Reports & Publications
8x8 CX Platform AI Transcription Accuracy vs. Dialpad, & RingCentral
Login or create an account to download this report
Abstract
Tolly evaluated the speech-to-text accuracy of 8x8’s built-in transcription engine against comparable services from Dialpad and RingCentral. Fifteen English-language audio files (3-7 min each) covering typical customer-support topics were played into every platform four times, using a controlled loop-back setup. Word-error-rate (WER) was the primary metric, calculated with the open-source jiwer library; lower values indicate higher accuracy.
In the best-case analysis (lowest WER per sample, then averaged), 8x8 produced a WER of 3.43 %, less than half the error of Dialpad (≈8.03 %) and RingCentral (≈8.08 %). Transcripts from 8x8 become available about 50 seconds after a call ends, whereas the other two services stream captions almost immediately, but with markedly lower accuracy.

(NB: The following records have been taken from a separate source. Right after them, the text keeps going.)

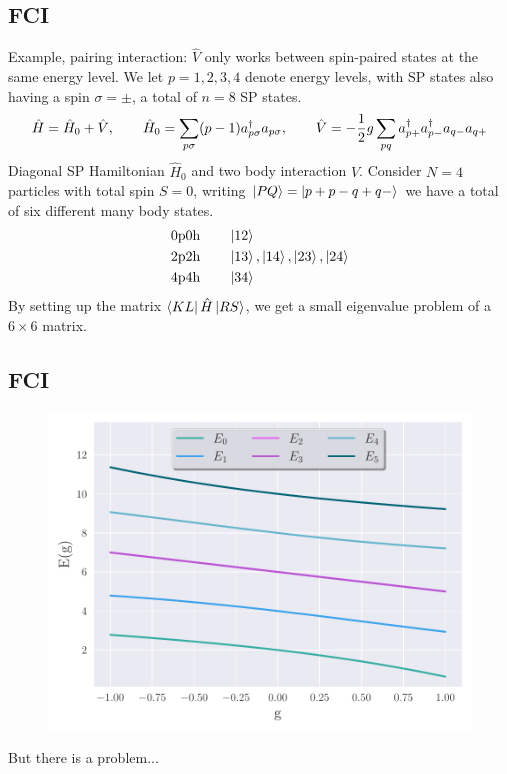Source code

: \documentclass[
11pt,notheorems,hyperref={pdfauthor=whatever}
]{beamer}
\begin{document}
\subsection{FCI}
\begin{frame}
    Example, pairing interaction: $\hat{V}$ only works between spin-paired states at the same energy level. We let $p = 1, 2, 3, 4$ denote energy levels, with SP states also having a spin $\sigma = \pm$, a total of $n = 8$ SP states. 
    \begin{align*}
        \hat{H} = \hat{H}_0 + \hat{V},\hspace{20px} \hat{H}_0 = \sum_{p\sigma} (p-1)\crt{p\sigma}\ani{p\sigma}, \hspace{20px}\hat{V} = -\frac{1}{2}g\sum_{pq}\crt{p+}\crt{p-}\ani{q-}\ani{q+}
    \end{align*}
    Diagonal SP Hamiltonian $\hat{H}_0$ and two body interaction $\hat{V}$. Consider $N = 4$ particles with total spin $S = 0$, writing $\ket{PQ} = \ket{p+p-q+q-}$ we have a total of six different many body states.
    \begin{align*}
        \text{0p0h}&\hspace{20px} \ket{12}  \\
        \text{2p2h}&\hspace{20px} \ket{13}, \ket{14}, \ket{23}, \ket{24} \\  
        \text{4p4h}&\hspace{20px} \ket{34}
    \end{align*}
    By setting up the matrix $\bra{KL}\hat{H}\ket{RS}$, we get a small eigenvalue problem of a $6 \times 6$ matrix.
\end{frame}

\subsection{FCI}
\begin{frame}
    \begin{figure}
        \centering
        \includegraphics[width=0.75\linewidth]{figs/FCI.pdf}
    \end{figure}
    But there is a problem...
\end{frame}
\end{document}
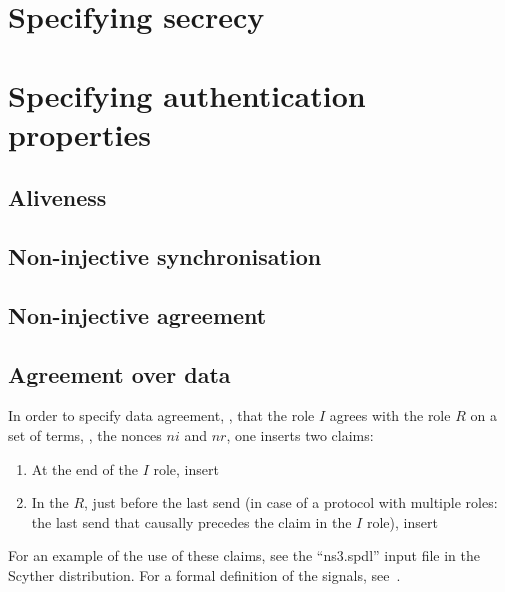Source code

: \documentclass{book}
\begin{document}

\section{Specifying secrecy}



\section{Specifying authentication properties}

\subsection{Aliveness}

\subsection{Non-injective synchronisation}

\subsection{Non-injective agreement}

\subsection{Agreement over data}
\label{sec:agreement}

	  In order to specify data agreement, \eg, that the role $I$ agrees with
	  the role $R$ on a set of terms, \eg, the nonces
	  $ni$ and $nr$, one inserts two claims:
	  \begin{enumerate}
		  \item At the end of the $I$ role, insert
		  \item In the $R$, just before the last send (in case
			  of a protocol with multiple roles: the last
			  send that
			  causally precedes the claim in the $I$ role),
			  insert

	  \end{enumerate}
  For an example of the use of these claims, see the ``ns3.spdl'' input file in the Scyther
  distribution. For a formal definition of the signals,
  see~\cite{lowe97hierarchy}.
\end{document}

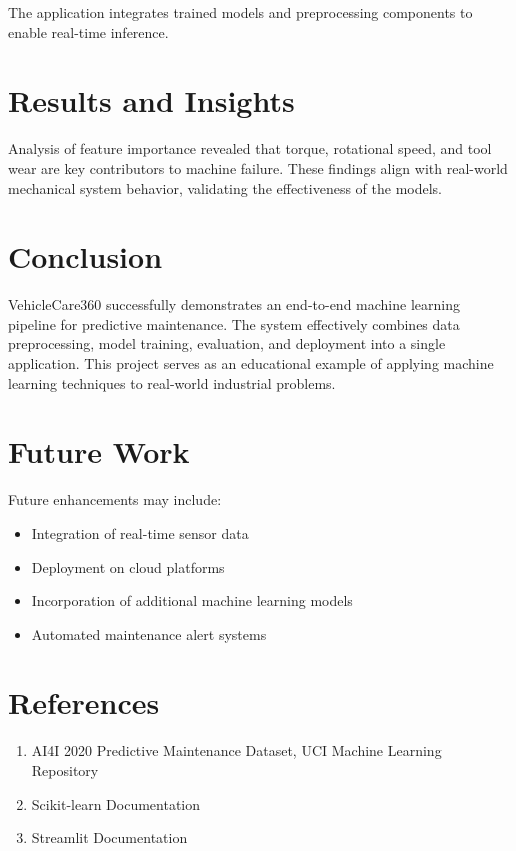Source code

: \documentclass[12pt,a4paper]{article}
\begin{document}
The application integrates trained models and preprocessing components to enable real-time inference.

\section{Results and Insights}
Analysis of feature importance revealed that torque, rotational speed, and tool wear are key contributors to machine failure. These findings align with real-world mechanical system behavior, validating the effectiveness of the models.

\section{Conclusion}
VehicleCare360 successfully demonstrates an end-to-end machine learning pipeline for predictive maintenance. The system effectively combines data preprocessing, model training, evaluation, and deployment into a single application. This project serves as an educational example of applying machine learning techniques to real-world industrial problems.

\section{Future Work}
Future enhancements may include:
\begin{itemize}
    \item Integration of real-time sensor data
    \item Deployment on cloud platforms
    \item Incorporation of additional machine learning models
    \item Automated maintenance alert systems
\end{itemize}

\section*{References}
\begin{enumerate}
    \item AI4I 2020 Predictive Maintenance Dataset, UCI Machine Learning Repository
    \item Scikit-learn Documentation
    \item Streamlit Documentation
\end{enumerate}
\end{document}

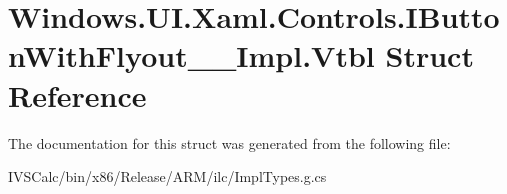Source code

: \hypertarget{struct_windows_1_1_u_i_1_1_xaml_1_1_controls_1_1_i_button_with_flyout_____impl_1_1_vtbl}{}\section{Windows.\+U\+I.\+Xaml.\+Controls.\+I\+Button\+With\+Flyout\+\_\+\+\_\+\+Impl.\+Vtbl Struct Reference}
\label{struct_windows_1_1_u_i_1_1_xaml_1_1_controls_1_1_i_button_with_flyout_____impl_1_1_vtbl}


The documentation for this struct was generated from the following file\+:\begin{DoxyCompactItemize}
\item 
I\+V\+S\+Calc/bin/x86/\+Release/\+A\+R\+M/ilc/Impl\+Types.\+g.\+cs\end{DoxyCompactItemize}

Looking at the average of all four runs, 8x8 still led with 4.54 %, while Dialpad and RingCentral averaged 8.53 % and 9.20 %, respectively. Speaker accent influenced every system—Scottish and Welsh proved most challenging—but 8x8 consistently handled accent variability better than its rivals.
Key metrics
| Metric | 8x8 | Dialpad | RingCentral |
|---|---|---|---|
| Best-case average WER | 3.43 % | 8.03 % | 8.08 % |
| Average WER across all runs | 4.54 % | 8.53 % | 9.20 % |
| Transcript availability | ~50 s post-call | Near-real-time | Near-real-time |